Select and reproduce each line of the listing below that bears the string "SusyAnalysis".

DATASET RECORDS START

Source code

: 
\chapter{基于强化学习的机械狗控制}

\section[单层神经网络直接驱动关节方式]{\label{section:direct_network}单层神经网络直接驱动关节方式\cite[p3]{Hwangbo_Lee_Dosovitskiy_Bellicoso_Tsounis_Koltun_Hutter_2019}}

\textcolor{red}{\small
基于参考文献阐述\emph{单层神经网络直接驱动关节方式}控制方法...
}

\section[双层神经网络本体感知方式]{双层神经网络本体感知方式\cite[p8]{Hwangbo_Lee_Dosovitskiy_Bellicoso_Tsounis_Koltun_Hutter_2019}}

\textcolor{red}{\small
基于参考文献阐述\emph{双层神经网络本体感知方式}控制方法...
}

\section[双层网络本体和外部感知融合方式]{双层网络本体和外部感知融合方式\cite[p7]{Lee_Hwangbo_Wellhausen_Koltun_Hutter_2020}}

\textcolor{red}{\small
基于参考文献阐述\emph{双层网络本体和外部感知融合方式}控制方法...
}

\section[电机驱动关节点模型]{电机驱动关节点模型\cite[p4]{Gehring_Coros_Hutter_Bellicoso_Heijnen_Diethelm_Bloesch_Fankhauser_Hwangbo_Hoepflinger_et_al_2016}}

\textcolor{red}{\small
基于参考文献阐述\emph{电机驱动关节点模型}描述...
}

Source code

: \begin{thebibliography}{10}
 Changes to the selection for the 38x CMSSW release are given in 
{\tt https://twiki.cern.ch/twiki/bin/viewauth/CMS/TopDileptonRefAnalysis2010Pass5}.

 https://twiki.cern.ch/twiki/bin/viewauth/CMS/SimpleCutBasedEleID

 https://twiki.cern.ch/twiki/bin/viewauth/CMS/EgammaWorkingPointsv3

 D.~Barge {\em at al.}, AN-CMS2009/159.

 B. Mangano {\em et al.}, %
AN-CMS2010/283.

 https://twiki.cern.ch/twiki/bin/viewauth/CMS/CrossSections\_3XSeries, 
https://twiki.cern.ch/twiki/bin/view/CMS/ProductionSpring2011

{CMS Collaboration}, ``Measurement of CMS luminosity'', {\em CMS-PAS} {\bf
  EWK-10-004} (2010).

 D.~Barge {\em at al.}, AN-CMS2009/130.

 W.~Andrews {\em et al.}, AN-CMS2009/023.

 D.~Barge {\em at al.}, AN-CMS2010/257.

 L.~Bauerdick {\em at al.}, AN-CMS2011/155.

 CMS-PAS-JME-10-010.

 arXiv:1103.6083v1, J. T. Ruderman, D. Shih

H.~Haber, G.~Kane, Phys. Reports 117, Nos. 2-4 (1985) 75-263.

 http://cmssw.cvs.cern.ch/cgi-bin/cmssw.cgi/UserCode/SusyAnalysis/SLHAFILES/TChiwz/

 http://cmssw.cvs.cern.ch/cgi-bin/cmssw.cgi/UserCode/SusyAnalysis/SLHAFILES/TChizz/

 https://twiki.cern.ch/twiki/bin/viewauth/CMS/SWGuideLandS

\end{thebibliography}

DATASET RECORDS END

> [YOUR RESPONSE]:
 http://cmssw.cvs.cern.ch/cgi-bin/cmssw.cgi/UserCode/SusyAnalysis/SLHAFILES/TChiwz/
 http://cmssw.cvs.cern.ch/cgi-bin/cmssw.cgi/UserCode/SusyAnalysis/SLHAFILES/TChizz/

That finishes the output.